Pictured above (top to bottom, left to right): Recipients of the IBRO Kemali Prize - Tamas Freund (1998), Robert C. Malenka (2000), Daniele Piomelli (2002), Cornelia I. Bargmann (2004), Patrik Ernfors (2006), Massimo Scanziani (2008), Jonas K. Frisén (2010), Eleanor Maguire (2012), Patrik Verstreken (2014), Casper Hoogenraad (2016), Guillermina López-Bendito (2018).

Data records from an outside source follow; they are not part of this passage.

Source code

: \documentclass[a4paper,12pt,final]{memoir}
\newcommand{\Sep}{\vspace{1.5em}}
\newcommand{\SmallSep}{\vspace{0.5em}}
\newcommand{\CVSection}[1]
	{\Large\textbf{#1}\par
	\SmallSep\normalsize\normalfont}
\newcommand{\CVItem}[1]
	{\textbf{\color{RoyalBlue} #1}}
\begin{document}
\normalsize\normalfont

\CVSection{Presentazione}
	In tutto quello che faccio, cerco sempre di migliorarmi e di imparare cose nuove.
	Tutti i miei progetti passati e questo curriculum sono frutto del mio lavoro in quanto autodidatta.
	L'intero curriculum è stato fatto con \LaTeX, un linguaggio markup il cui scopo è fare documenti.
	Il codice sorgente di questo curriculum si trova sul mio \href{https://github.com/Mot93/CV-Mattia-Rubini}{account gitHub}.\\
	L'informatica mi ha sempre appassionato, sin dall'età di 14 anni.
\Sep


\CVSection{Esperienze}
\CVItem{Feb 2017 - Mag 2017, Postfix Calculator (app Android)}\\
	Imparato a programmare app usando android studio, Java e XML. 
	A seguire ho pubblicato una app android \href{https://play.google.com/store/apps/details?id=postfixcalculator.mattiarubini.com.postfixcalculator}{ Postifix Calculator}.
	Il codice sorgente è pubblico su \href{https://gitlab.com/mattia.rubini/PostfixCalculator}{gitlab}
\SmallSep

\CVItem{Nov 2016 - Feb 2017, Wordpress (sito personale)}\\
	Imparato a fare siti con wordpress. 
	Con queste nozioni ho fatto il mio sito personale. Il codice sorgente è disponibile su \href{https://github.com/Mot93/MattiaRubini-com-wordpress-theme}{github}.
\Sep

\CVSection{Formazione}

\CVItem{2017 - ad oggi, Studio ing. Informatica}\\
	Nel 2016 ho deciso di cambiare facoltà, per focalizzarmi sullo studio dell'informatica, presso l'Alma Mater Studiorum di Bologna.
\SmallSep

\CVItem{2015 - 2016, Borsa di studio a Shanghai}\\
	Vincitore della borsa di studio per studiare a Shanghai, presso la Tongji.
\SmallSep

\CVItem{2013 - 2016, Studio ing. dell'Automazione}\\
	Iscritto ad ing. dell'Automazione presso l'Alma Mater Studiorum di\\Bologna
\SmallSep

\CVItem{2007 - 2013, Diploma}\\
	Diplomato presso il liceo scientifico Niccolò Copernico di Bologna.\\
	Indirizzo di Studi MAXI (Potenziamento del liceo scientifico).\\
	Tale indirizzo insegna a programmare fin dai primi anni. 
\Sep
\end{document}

The IBRO Dargut and Milena Kemali International Prize for Research in the field of Basic and Clinical Neurosciences is assigned every two years to an outstanding researcher, under the age of 45, who has made important contributions in the field of Basic and Clinical Neuroscience. The prize award is 25,000 Euros, and the winner is invited to give a featured lecture at the FENS Forum of Neuroscience, the largest international neuroscience meeting in Europe, held every two years on even years.
1998, Berlin, Germany
Tamas Freund (Budapest, Hungary) for his outstanding contributions to the organization and chemical characterization of identified neuronal circuits and cell types in the brain, in particular in the hippocampus.
2000 Brighton, UK
Robert C. Malenka (Boston, MA, USA) for his fundamental contributions in the field of synaptic plasticity, in particular long term potentiation and long term depression, and the characterization of the role of silent synapses in these processes.
2002 Paris, France
Daniele Piomelli (Irvine, CA, USA) for his fundamental discoveries concerning the functional roles and regulation of endogenous cannabinoids in the brain and peripheral tissues.
2004 Lisbon, Portugal
Cornelia I. Bargmann (San Francisco, CA, USA) for her fundamental discoveries concerning genes, behavior, and the sense of smell in the nematode C. elegans.
2006 Vienna, Austria
Patrik Ernfors (Stockholm, Sweden) for his outstanding work on the expression and function of neurotrophic factors and neuropeptide and their receptors exploiting transgenic techniques.
2008 Geneva, Switzerland
Massimo Scanziani (San Diego, CA, USA) for his seminal discoveries on how cerebral cortex perceives the environment by showing that cortical circuits operate in an activity-dependent and non-linear fashion using canonical feed-forward and feed-back inhibition circuits as feature detectors of incoming stimuli.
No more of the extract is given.